Stored dataset items
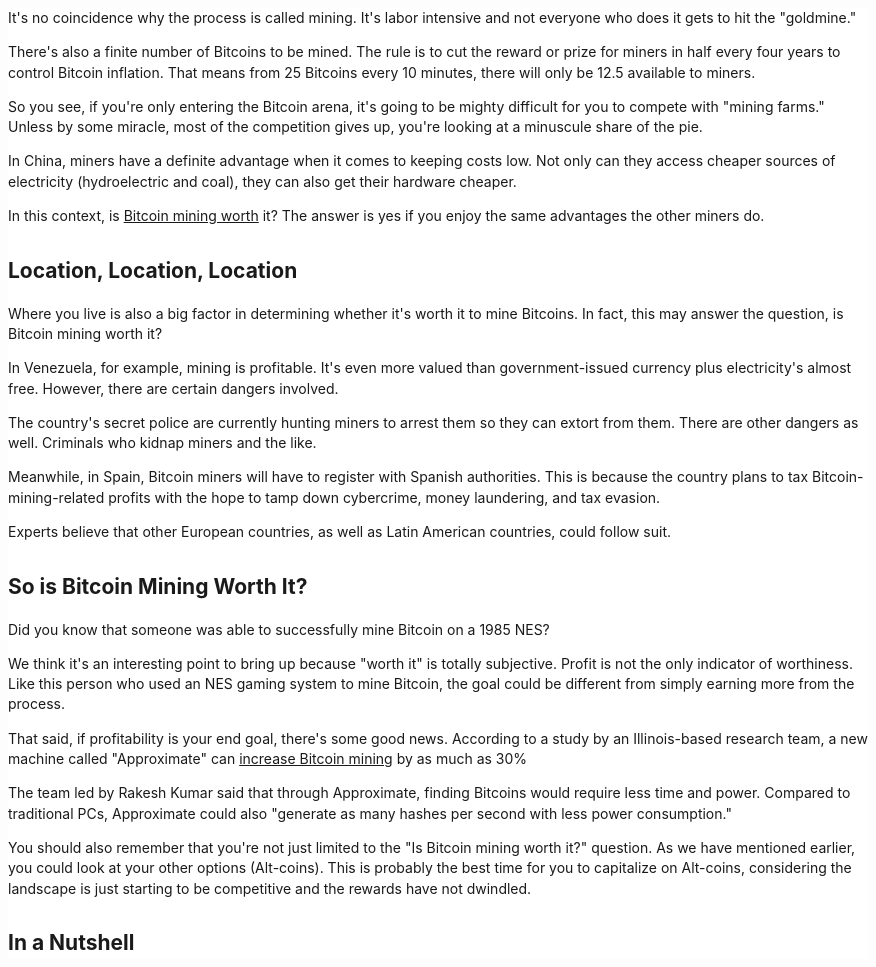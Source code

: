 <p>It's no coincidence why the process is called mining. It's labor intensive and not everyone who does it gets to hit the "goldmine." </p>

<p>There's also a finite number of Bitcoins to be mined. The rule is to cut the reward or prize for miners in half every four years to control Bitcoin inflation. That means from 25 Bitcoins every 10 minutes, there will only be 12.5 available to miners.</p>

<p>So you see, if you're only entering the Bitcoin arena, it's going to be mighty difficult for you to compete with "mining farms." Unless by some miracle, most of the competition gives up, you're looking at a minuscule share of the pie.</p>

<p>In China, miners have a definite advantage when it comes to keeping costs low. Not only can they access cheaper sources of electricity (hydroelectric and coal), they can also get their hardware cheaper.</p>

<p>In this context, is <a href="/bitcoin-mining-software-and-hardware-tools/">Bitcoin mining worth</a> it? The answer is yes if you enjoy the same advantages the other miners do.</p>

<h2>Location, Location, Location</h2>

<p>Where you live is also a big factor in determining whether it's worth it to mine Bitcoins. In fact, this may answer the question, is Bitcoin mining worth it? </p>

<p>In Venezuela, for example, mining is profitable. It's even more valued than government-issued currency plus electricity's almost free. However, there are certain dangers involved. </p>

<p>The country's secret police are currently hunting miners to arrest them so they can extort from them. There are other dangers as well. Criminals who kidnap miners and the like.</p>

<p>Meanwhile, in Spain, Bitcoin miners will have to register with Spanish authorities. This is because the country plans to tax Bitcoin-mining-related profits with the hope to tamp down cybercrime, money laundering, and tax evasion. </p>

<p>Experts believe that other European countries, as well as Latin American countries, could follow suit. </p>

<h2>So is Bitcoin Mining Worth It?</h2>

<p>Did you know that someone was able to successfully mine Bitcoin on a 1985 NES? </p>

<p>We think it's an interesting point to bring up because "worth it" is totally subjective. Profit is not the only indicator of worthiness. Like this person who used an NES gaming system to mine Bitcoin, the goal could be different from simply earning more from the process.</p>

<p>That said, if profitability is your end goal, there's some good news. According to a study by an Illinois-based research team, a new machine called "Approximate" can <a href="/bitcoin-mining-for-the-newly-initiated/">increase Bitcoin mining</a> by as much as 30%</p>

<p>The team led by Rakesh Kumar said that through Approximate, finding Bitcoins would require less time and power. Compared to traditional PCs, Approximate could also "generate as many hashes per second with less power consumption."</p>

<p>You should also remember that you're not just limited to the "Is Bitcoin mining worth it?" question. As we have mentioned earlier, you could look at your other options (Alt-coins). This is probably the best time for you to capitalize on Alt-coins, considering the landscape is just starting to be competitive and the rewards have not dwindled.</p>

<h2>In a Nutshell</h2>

* * *

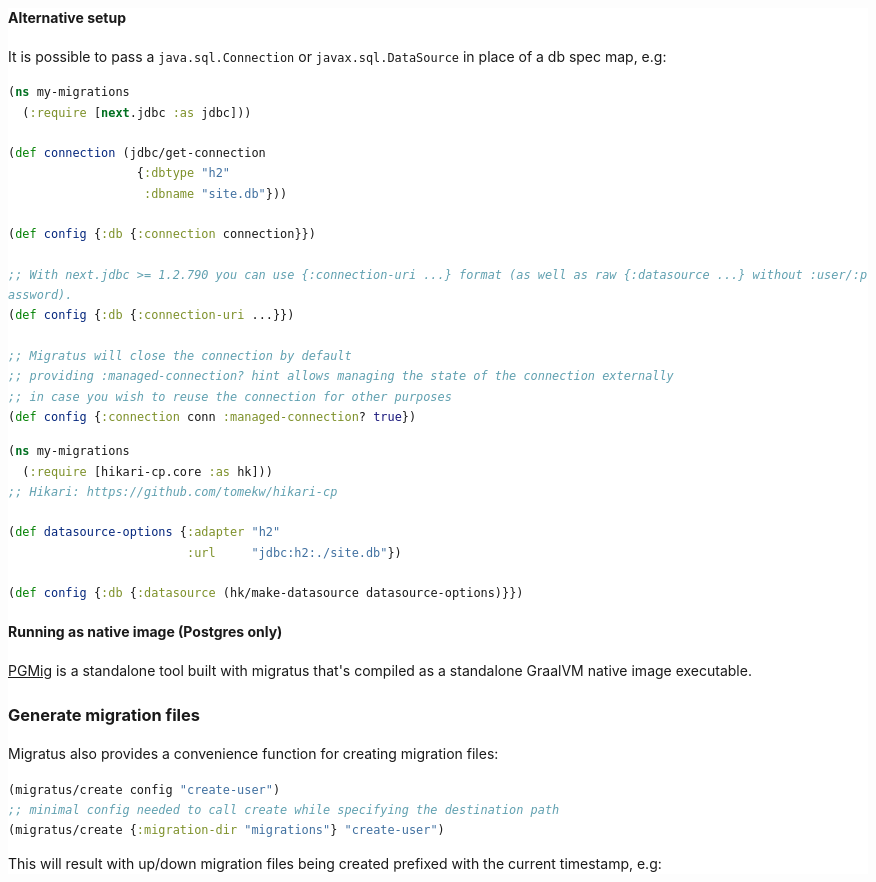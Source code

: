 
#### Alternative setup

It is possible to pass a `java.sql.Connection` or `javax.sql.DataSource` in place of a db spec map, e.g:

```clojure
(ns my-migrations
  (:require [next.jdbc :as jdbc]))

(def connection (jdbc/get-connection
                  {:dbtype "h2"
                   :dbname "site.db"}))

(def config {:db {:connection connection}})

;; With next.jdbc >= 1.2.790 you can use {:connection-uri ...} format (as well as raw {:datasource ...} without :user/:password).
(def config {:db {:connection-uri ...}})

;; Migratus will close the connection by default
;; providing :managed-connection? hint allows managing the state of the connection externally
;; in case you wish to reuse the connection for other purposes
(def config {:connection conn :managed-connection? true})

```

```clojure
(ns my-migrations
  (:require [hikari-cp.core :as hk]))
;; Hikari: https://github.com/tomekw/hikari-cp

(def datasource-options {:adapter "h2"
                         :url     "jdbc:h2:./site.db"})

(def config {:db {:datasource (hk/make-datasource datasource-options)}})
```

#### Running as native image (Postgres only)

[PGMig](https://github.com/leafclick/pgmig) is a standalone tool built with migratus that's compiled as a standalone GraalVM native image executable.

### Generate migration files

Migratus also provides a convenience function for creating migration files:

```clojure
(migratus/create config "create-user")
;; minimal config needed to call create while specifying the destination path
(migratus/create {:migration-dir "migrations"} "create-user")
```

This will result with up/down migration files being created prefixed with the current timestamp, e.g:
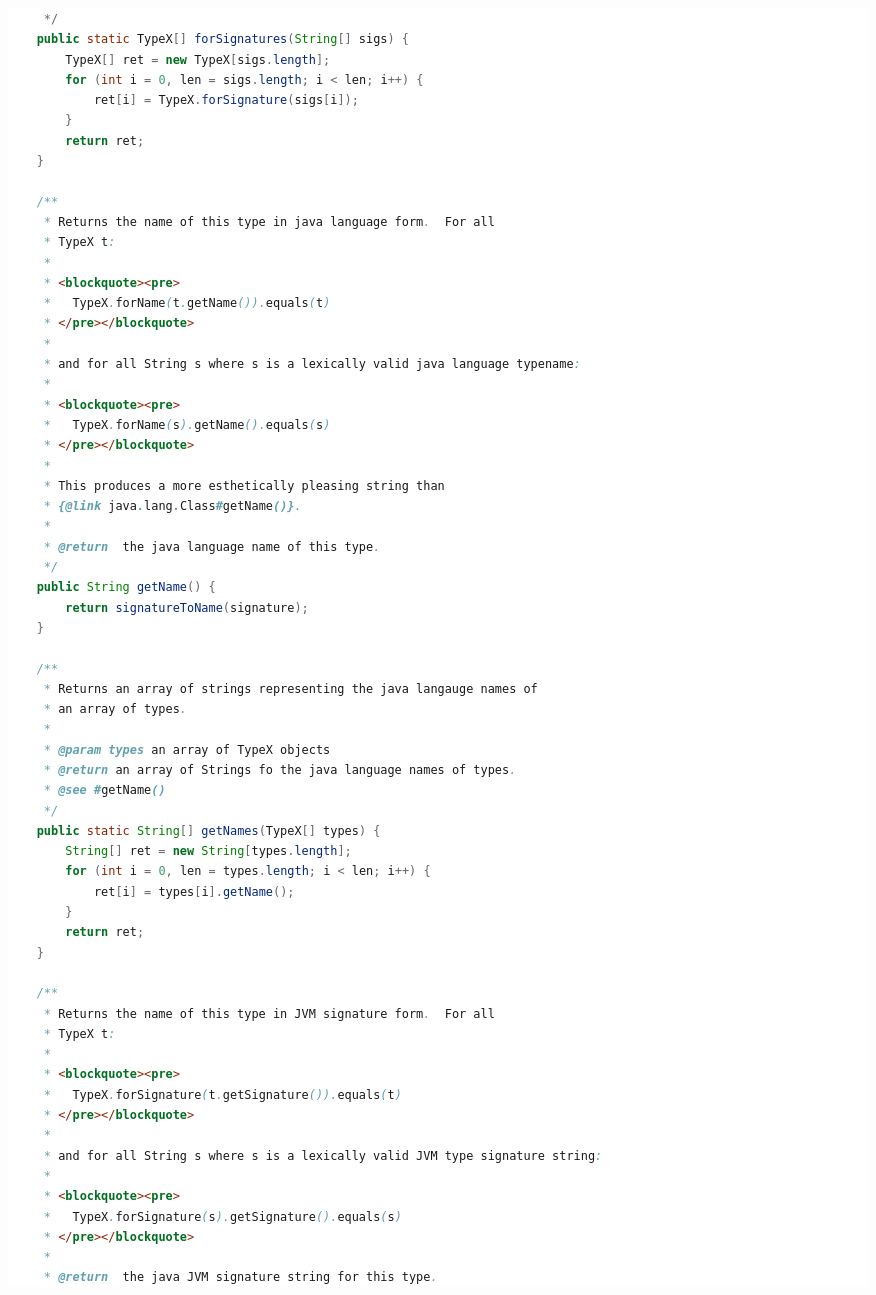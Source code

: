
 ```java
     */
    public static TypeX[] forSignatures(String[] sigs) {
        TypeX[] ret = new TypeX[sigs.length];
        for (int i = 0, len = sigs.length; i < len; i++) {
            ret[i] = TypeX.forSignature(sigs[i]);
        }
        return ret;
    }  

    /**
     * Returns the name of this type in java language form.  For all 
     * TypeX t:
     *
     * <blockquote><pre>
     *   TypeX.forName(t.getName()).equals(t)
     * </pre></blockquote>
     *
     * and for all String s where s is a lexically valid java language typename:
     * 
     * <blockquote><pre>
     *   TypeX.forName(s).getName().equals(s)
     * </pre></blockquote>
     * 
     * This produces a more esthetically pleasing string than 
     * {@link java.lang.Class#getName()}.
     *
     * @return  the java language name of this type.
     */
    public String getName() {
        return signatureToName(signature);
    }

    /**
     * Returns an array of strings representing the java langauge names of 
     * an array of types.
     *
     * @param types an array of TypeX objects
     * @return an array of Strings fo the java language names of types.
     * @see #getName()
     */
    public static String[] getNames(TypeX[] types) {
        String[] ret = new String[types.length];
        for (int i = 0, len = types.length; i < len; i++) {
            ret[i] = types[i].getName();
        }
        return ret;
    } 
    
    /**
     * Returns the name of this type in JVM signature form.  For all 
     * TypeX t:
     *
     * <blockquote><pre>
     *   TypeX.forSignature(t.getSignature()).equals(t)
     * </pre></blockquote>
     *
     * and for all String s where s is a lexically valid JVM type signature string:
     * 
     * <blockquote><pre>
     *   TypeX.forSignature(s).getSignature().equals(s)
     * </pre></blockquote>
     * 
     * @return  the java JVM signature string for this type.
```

---

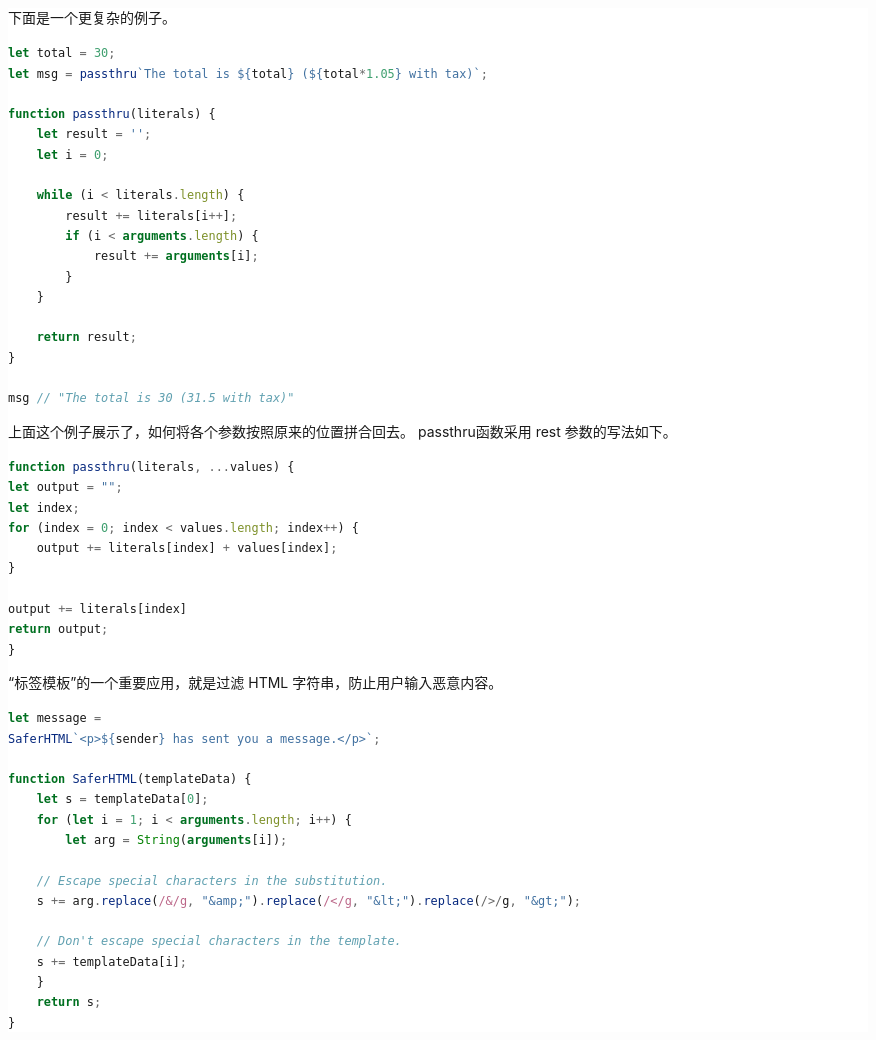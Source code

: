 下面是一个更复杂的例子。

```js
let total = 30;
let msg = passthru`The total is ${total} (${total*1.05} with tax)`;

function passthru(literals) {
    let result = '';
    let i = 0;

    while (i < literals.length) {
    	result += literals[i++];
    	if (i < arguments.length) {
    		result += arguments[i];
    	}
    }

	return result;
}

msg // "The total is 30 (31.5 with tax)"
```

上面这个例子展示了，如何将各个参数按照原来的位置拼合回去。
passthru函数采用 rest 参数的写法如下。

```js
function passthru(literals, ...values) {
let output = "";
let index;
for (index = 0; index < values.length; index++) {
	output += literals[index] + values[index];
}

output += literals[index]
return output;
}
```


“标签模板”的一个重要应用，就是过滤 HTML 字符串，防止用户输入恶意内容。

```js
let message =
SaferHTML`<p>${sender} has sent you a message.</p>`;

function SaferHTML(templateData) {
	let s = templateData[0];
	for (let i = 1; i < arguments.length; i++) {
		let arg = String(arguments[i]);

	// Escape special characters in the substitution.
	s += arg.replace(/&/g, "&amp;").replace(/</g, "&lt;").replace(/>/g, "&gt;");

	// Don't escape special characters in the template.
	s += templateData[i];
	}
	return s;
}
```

_EXERCISE REQUIREMENTS_:
Only the lines that hold the word "https" are wanted; each should be pulled from the records.

_OUTPUT FOR THIS EXERCISE_:
;; Hikari: https://github.com/tomekw/hikari-cp
[PGMig](https://github.com/leafclick/pgmig) is a standalone tool built with migratus that's compiled as a standalone GraalVM native image executable.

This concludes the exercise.